## EXERCISE DIRECTIONS
Please find how many lines of the data contain the string "stand", and respond with that number only.

## INPUT RECORDS
• • • •
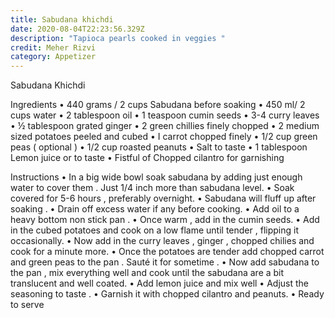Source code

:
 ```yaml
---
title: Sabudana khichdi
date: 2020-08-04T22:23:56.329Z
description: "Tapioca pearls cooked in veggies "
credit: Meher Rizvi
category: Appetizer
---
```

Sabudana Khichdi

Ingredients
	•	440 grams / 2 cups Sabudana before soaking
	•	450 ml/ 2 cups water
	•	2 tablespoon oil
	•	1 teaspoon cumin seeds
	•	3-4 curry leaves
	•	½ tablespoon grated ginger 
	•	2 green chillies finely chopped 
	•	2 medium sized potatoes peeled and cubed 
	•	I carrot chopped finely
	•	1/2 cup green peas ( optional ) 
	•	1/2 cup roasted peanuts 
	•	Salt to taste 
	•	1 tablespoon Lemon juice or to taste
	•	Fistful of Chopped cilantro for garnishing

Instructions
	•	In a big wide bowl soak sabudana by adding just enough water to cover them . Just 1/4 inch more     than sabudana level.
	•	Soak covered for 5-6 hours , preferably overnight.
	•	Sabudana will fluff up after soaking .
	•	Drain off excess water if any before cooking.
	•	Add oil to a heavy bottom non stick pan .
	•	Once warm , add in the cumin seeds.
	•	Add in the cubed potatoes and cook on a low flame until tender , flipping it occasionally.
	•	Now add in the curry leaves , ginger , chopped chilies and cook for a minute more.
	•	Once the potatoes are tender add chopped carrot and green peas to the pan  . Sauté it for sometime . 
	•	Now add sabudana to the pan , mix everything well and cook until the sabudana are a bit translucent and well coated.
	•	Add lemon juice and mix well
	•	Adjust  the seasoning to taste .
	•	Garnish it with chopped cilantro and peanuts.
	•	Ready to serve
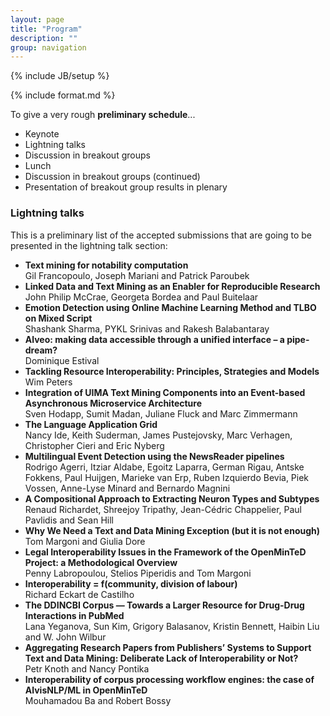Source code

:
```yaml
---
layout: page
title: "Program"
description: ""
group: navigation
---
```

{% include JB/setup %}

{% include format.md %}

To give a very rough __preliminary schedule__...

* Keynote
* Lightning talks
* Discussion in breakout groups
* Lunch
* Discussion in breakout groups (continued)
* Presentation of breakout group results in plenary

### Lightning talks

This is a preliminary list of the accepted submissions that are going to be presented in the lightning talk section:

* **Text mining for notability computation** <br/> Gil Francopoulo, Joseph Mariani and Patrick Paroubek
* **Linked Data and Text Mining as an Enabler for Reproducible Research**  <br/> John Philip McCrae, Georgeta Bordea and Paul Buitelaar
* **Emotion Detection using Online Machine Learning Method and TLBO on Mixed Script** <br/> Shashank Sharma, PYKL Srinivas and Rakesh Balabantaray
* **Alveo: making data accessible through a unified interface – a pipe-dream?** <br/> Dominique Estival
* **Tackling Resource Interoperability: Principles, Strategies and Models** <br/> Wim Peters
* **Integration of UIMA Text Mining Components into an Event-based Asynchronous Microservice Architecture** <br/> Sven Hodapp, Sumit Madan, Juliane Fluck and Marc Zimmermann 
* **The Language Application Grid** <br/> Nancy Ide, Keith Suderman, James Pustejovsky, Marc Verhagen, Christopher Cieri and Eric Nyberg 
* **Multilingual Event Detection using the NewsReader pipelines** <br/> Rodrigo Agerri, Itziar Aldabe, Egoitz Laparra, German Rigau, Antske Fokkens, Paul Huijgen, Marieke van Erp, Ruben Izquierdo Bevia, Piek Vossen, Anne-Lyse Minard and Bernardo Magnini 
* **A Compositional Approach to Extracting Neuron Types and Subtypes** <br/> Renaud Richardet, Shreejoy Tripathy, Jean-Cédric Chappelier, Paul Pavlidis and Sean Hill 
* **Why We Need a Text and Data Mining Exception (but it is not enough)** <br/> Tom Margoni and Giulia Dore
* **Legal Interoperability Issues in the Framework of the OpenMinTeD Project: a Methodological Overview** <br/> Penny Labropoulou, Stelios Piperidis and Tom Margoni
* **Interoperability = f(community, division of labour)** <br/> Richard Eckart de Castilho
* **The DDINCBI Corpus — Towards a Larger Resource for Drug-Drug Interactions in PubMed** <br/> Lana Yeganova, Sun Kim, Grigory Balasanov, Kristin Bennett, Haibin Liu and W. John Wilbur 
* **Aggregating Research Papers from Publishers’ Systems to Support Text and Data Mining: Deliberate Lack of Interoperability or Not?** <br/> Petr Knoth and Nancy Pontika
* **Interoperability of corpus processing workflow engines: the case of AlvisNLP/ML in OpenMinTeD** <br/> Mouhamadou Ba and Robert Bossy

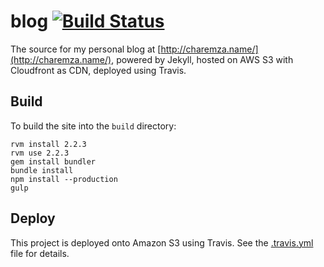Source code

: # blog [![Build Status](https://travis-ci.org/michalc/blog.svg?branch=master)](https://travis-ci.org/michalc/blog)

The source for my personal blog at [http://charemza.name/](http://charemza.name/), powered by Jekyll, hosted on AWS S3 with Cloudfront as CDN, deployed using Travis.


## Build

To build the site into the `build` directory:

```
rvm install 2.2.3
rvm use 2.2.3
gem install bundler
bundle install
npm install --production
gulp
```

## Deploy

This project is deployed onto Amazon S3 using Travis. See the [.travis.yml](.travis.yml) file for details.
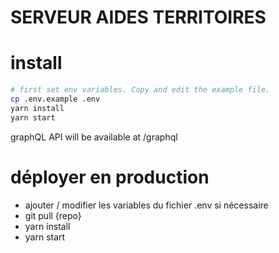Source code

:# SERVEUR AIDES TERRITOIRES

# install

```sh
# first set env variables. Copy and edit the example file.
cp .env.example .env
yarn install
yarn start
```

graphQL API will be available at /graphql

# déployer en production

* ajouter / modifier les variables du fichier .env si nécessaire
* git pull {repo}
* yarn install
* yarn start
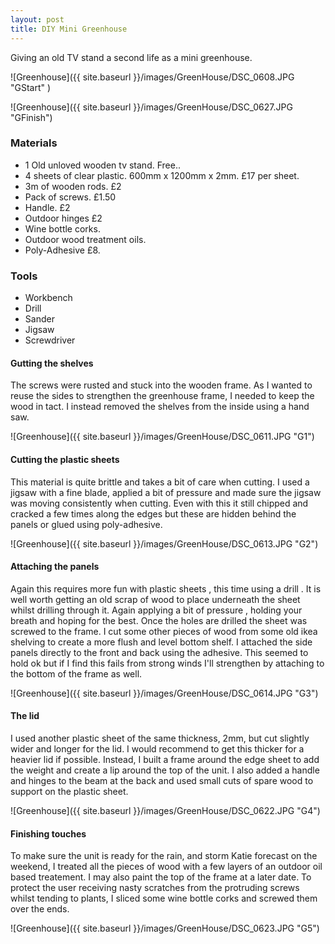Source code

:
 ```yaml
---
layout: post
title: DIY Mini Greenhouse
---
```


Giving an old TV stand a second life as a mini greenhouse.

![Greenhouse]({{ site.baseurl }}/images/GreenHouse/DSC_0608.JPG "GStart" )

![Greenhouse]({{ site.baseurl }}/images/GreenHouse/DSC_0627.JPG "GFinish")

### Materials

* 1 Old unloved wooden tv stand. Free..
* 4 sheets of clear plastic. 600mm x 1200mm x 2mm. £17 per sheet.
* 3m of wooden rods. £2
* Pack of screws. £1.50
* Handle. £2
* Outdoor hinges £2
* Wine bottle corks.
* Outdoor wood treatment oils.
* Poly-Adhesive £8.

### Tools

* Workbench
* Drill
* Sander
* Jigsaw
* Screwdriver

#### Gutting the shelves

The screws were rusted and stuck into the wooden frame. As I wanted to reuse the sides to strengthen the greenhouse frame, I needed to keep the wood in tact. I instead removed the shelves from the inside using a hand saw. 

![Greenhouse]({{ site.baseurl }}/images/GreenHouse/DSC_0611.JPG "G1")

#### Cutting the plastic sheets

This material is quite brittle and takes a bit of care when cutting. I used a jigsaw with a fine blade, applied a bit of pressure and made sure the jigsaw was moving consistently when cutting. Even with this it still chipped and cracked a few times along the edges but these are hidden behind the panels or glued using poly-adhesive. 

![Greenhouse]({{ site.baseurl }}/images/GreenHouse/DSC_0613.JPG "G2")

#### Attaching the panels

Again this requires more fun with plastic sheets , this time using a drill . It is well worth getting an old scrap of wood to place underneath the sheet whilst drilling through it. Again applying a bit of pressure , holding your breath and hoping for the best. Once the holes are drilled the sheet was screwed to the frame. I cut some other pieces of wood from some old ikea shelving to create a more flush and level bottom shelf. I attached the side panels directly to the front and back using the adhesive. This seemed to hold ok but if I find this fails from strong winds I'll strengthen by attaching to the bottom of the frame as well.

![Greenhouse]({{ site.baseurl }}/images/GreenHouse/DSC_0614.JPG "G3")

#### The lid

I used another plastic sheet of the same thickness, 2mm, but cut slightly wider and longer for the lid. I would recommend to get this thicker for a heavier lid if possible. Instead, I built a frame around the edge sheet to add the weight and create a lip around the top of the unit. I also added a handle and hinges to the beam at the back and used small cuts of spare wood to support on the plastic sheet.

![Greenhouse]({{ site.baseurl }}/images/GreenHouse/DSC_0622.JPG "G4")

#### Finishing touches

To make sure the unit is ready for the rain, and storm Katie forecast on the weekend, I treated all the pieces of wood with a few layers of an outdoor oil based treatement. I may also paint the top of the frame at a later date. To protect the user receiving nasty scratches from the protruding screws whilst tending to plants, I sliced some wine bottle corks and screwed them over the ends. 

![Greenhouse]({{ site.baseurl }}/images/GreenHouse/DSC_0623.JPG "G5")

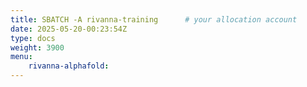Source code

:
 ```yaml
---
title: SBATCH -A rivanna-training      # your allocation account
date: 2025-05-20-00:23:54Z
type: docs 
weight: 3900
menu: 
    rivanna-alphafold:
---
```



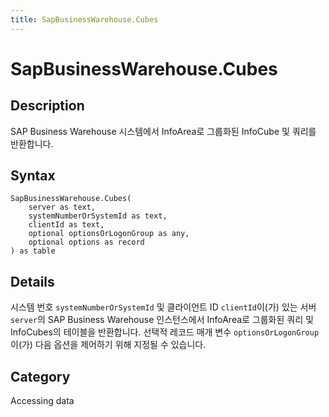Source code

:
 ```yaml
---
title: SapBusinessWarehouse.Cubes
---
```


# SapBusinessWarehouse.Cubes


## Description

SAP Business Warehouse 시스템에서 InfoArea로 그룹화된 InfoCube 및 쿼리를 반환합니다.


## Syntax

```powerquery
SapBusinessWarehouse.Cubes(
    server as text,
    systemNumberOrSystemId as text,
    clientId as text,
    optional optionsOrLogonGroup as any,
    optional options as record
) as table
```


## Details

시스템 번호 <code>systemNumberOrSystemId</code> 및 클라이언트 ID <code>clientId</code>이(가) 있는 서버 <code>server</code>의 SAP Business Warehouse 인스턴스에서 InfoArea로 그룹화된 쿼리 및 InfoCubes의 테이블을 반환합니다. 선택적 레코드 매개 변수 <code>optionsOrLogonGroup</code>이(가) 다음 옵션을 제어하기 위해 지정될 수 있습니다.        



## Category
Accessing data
• • • •
## ANSWER SPACE
2